Elle espère que les recherches futures pourront s’appuyer sur leurs découvertes.

« Ce que nous savons, c’est que nous perdons cette biodiversité lorsque ces forêts changent, et nous ne savons pas encore quels sont les éléments fonctionnels clés », a-t-elle déclaré.

Le collaborateur François Lutzoni, professeur de biologie à l’Université Duke et co-architecte de cette étude avec Arnold, est d’accord.

« C’est l’un des travaux de terrain les plus complexes que j’ai jamais réalisés, mais aussi l’une des expériences de recherche les plus exaltantes que j’ai vécues », a déclaré Lutzoni. « Documenter la biodiversité dans notre monde en évolution est une recherche essentielle. Les spécimens que nous avons collectés sont déposés dans des herbiers et ont donc une valeur durable pour comprendre comment les espèces, leur répartition, leurs gènes et les écosystèmes qu’ils habitent changent au fil du temps. pour que les herbiers soient au service de la communauté scientifique, il faut les intégrer aux laboratoires de recherche d’universités de classe mondiale.

Dans cet état d’esprit, Arnold s’efforce désormais d’utiliser des endophytes cultivés sur place en Arizona pour améliorer la résilience des cultures dans ce monde en évolution.

« Tout comme les forêts boréales abritent une diversité inattendue d’endophytes, les plantes ici en Arizona aussi », a déclaré Arnold. « Nos prochaines étapes consisteront à exploiter ces endophytes riches et anciens comme outils pour aider les plantes à prospérer.
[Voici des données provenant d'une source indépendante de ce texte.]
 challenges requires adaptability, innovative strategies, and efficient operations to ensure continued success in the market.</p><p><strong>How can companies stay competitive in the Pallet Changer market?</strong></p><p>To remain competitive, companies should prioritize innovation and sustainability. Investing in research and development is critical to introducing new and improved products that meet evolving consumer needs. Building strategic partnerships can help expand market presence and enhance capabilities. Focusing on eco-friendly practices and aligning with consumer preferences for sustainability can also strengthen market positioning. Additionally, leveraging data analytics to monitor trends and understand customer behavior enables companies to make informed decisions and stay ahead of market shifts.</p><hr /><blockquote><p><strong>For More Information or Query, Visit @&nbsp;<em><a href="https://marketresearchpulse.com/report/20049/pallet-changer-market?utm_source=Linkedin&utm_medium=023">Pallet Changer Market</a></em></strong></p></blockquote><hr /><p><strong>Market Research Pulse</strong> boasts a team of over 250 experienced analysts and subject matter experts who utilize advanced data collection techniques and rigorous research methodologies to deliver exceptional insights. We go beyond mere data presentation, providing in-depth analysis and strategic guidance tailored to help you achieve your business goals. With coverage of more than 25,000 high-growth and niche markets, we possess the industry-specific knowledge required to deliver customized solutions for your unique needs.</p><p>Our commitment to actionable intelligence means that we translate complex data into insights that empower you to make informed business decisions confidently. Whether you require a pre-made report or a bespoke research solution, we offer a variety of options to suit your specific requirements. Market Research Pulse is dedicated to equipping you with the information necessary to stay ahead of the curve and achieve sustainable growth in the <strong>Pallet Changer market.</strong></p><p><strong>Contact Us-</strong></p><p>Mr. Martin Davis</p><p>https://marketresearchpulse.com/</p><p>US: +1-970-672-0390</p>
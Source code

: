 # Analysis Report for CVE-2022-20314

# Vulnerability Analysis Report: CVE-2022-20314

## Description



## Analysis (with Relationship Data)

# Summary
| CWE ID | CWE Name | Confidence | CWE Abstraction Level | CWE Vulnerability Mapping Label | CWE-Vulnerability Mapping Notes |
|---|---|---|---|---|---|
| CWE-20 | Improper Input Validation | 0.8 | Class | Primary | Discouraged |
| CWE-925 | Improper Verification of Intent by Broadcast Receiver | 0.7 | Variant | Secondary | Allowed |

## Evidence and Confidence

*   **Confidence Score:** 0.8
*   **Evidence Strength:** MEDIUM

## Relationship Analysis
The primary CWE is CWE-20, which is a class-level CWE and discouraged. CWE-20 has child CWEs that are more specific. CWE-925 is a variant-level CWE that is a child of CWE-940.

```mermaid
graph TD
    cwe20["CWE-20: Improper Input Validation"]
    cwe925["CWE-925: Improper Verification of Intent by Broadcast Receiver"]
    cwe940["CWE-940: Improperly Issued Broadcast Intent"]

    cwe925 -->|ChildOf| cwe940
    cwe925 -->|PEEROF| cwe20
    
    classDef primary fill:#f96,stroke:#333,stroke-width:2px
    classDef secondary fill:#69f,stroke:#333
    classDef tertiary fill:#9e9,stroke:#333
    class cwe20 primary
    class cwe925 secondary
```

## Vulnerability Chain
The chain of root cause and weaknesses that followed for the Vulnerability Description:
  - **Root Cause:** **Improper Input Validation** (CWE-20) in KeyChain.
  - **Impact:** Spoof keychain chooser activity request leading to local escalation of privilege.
En fin de compte, nous espérons qu’en comprenant ces champignons à l’échelle mondiale, nous pourrons non seulement tracer le passé et l’avenir d’un élément clé de la biodiversité de notre planète. , mais nous pouvons également exploiter ceux de nos régions pour faire prospérer les cultures avec une eau limitée et des températures en hausse. On pourrait dire que l’avenir est fongique.

Les autres co-auteurs sont Jolanta Miadlikowska de l’Université Duke, Bernard Ball de l’University College Dublin et de l’Université Duke, Ignazio Carbone de l’Université d’État de Caroline du Nord, Georgiana May de l’Université du Minnesota, Naupaka B. Zimmerman de l’Université de San Francisco, Denis Valle de l’Université de Floride et Valérie Trouet du Laboratoire de recherche sur les cernes des arbres de l’Université d’Arizona.

Cette recherche a été financée par une initiative de la National Science Foundation appelée Dimensions of Biodiversity.